Trek Bicycle and Greg LeMond reach a settlement in their suit over a licensing agreement between the three-time Tour de France winner and
The almost-two-year-old battle between Greg LeMond and the Trek Bicycle Co. has been resolved, LeMond’s lawyer told VeloNews Monday.
While some of the terms are confidential, attorney Jamie DiBoise said the agreement includes Trek making two payments of $100,000 each to 1in6.org, a charity LeMond is involved with. “The first payment will be made very quickly, the second one will be a year from now,” DiBoise said.
Trek and LeMond each alleged that the other broke terms of a licensing contract that allowed Trek to use the LeMond name on bikes for more than a decade. Trek announced in 2008 that it was ending the agreement and stopped manufacturing the bikes.
Trek charged that the three-time Tour de France winner devalued the brand, in part by alleging that Trek-sponsored Lance Armstrong was a doper. The bike company also said LeMond abused his free- and discounted bike privileges.
LeMond charged that Trek did not market the bike brand sufficiently.
DiBoise said the settlement was reached over the weekend.
Late last fall a judge ordered the two to work on a settlement. In December, a federal judge rejected requests from each side to dismiss the case, and granted each an assortment of minor victories and setbacks.
In a joint press release, Trek president John Burke praised LeMond’s place in cycling history.
“Greg has a hard-won place in the Pantheon of bicycle racing, and we are proud of what we were able to accomplish together,” said Burke. “Trek respects Greg’s efforts and commitment to the charitable foundation, 1in6.org, and Trek is pleased to lend its support to that very worthwhile endeavor.”
In the release LeMond said he took ‘deep satisfaction’ in the resolution.
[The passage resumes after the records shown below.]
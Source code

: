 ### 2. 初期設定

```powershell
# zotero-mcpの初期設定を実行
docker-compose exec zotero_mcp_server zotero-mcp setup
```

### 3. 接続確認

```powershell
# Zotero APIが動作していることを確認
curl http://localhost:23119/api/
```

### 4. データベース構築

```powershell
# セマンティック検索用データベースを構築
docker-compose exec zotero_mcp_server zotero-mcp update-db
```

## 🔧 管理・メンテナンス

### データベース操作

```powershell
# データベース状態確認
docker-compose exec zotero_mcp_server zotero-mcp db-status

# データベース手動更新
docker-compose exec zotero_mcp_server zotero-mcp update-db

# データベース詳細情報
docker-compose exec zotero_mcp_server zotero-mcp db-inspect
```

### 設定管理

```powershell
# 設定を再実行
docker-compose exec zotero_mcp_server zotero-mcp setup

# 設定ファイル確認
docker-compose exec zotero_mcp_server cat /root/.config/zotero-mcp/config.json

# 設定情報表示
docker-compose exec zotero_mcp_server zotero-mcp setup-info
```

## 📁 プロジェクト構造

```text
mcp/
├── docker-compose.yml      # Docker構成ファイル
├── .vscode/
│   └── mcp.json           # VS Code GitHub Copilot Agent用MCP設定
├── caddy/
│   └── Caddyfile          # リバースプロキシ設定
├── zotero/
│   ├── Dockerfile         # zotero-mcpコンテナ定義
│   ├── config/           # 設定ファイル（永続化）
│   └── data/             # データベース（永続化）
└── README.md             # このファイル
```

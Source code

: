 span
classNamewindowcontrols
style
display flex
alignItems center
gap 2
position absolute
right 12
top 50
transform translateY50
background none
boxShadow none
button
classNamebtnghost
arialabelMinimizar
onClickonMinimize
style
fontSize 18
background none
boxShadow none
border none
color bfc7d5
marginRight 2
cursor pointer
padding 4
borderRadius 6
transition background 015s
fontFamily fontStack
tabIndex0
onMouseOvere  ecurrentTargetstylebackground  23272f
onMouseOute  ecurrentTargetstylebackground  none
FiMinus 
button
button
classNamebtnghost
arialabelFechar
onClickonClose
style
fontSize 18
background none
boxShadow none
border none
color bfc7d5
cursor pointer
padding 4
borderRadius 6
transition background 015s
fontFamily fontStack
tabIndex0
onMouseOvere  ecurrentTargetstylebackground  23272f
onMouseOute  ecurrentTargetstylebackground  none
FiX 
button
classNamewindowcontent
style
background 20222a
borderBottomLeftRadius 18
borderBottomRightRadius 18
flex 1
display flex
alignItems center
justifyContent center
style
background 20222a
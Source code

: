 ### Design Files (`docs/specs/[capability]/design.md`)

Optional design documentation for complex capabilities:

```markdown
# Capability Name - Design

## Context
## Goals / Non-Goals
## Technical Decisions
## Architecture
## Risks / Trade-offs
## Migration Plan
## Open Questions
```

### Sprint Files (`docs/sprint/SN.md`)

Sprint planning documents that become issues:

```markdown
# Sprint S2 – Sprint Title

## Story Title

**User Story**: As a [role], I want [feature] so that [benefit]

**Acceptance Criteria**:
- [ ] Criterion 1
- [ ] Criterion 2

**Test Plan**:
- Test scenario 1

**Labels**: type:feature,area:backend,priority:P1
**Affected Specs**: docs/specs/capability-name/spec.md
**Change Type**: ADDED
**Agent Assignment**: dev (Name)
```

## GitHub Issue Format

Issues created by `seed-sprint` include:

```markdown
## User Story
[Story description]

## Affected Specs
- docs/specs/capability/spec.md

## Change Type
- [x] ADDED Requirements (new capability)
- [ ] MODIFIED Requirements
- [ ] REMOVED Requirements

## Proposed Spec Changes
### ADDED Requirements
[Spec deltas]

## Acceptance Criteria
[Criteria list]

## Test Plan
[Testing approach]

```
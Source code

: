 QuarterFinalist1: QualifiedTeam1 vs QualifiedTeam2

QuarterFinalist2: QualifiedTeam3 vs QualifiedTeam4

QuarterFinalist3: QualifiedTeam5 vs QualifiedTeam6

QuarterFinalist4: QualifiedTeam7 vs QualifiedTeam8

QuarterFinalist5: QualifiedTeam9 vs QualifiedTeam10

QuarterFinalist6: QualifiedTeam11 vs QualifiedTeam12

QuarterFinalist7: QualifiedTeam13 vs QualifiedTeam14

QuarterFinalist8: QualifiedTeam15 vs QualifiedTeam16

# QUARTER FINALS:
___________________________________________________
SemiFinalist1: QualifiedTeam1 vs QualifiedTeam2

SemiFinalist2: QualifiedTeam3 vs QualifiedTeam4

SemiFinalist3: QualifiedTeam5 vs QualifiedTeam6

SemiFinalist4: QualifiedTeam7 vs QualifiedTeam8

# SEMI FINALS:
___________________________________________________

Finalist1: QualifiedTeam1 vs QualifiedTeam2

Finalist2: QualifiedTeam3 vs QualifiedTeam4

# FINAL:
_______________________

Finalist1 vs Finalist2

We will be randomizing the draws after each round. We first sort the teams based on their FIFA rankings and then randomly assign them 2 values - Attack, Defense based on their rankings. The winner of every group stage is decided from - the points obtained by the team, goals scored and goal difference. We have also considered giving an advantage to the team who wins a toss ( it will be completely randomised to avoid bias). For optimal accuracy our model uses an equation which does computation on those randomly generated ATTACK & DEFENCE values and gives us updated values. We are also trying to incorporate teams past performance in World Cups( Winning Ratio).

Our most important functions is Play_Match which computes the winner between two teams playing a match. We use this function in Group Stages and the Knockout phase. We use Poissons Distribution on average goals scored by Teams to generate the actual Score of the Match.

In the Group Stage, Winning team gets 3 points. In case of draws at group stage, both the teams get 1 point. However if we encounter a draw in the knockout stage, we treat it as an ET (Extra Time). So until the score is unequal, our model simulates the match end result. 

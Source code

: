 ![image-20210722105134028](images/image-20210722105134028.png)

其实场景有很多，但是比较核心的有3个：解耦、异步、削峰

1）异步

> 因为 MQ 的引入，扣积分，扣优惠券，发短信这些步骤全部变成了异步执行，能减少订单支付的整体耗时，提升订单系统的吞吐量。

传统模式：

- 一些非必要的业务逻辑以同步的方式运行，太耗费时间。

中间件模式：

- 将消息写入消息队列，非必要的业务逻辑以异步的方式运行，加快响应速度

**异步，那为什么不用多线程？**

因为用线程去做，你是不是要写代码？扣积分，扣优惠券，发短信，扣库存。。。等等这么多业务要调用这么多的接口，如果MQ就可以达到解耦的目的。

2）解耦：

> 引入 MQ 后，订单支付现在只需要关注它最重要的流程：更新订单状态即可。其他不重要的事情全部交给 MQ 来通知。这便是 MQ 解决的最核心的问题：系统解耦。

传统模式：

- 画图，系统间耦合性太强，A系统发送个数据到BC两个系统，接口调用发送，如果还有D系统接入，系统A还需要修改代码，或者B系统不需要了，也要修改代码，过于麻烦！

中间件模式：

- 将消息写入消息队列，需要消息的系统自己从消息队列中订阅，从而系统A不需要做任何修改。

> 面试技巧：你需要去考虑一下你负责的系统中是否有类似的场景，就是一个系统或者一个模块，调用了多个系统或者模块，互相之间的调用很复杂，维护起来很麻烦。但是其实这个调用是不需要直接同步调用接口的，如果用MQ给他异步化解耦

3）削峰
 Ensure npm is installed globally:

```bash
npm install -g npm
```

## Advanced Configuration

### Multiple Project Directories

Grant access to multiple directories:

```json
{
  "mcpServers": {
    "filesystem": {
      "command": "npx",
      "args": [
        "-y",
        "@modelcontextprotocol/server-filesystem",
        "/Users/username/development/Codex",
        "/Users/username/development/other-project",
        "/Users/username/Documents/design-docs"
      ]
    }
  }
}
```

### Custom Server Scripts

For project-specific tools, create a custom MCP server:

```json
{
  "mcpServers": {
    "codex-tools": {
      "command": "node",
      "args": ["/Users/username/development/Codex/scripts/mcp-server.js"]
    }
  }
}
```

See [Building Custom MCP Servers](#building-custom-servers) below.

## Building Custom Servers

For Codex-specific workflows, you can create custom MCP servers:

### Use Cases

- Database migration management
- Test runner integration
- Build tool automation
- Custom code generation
“I am pleased to resolve the issues between Trek and myself and am happy to be able to move forward with the things important in my life. I appreciate Trek’s support for the work of 1in6.org. I take deep satisfaction in this resolution and believe it will have a positive impact on those that can benefit most from the purpose of 1in6.org.”
The press release says both sides have agreed “to close out all remaining issues for the business venture they began in 1995, and to provide funding for a charity near Greg’s heart.”
DiBoise said LeMond now controls all rights to the LeMond Bicycle name and will decide soon whether to revive the bike brand. “Everything reverts back to Greg. Now what he does with it, whether he rolls it into LeMond Fitness or not, he will decide over the next month.”
Ralph Weber, attorney for Trek, declined to talk about terms of the settlement or characterize it as a victory for Trek. “Both parties are pleased with the result,” he said.
LeMond is a founding board member of 1in6.org, a California-based charity that “helps men who have had unwanted or abusive sexual experiences in childhood live healthier, happier lives.”
At a Floyd Landis doping hearing in 2007, LeMond revealed that he had been sexually abused as a youngster. Since that revelation, LeMond has been active in support groups addressing the issue, including 1in6.org.